Shrine Business Manager Susy Stokes explained, “The event is to celebrate the Divino Niño. In Latin America, one of the biggest feast days is the feast day of the Divino Niño, which is a celebration for Jesus as a small child. It usually falls within the first week of September, and Mother Angelica had a great devotion to the Divino Niño. So, when she built this temple and put the Divino Niño out front, it just was natural that we would have a big celebration for the Divino Niño.”
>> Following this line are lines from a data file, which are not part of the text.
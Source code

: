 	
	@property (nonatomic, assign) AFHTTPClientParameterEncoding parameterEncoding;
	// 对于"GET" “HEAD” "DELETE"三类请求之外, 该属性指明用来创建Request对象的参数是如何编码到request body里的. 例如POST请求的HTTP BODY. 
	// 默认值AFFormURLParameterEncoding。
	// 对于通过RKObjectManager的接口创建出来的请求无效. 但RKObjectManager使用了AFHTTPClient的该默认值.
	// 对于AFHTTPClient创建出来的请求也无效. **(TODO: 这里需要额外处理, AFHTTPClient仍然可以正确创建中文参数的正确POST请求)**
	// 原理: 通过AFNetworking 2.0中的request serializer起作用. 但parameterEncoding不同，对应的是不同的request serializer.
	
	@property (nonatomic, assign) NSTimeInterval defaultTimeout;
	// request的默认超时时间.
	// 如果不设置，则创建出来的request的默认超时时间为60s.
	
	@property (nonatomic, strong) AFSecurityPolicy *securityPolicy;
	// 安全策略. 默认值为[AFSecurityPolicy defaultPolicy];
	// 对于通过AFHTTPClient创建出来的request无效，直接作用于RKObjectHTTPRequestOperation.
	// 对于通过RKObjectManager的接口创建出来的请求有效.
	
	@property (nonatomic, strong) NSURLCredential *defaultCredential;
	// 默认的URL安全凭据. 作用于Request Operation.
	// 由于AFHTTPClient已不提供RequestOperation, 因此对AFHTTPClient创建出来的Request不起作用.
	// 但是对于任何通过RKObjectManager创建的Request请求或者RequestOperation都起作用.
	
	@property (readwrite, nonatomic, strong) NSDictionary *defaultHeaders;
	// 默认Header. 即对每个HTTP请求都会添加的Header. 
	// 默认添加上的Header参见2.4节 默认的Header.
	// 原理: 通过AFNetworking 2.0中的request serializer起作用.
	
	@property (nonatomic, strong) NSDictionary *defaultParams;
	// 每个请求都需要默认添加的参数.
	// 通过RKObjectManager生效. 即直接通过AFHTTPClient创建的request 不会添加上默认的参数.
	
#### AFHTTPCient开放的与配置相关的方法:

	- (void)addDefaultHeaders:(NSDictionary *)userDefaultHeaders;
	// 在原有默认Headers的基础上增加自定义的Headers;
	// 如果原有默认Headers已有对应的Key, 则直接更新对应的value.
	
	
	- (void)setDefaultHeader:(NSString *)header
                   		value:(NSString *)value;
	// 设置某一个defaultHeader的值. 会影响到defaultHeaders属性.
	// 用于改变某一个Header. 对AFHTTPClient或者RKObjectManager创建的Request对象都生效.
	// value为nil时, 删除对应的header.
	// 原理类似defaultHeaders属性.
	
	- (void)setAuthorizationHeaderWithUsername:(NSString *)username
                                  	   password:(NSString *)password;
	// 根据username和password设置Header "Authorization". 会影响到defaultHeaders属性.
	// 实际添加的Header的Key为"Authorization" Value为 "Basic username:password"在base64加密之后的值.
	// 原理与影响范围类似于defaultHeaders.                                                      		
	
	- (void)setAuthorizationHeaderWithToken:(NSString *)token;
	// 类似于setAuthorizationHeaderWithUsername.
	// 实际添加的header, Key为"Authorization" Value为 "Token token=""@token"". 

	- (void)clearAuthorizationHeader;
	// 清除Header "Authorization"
The devotion began in Bogota, Colombia in the 1940s. EWTN (Eternal Word Television Network) founder Mother Angelica made the devotion well-known in the United States in the late 1990s, when she dedicated the building of the Shrine of the Most Blessed Sacrament to the Divine Child Jesus, saying that while visiting the Colombian church where the devotion began and praying before a statue of the Divino Niño, she heard a young boy’s voice say, “Build me a temple, and I will help those who help you.”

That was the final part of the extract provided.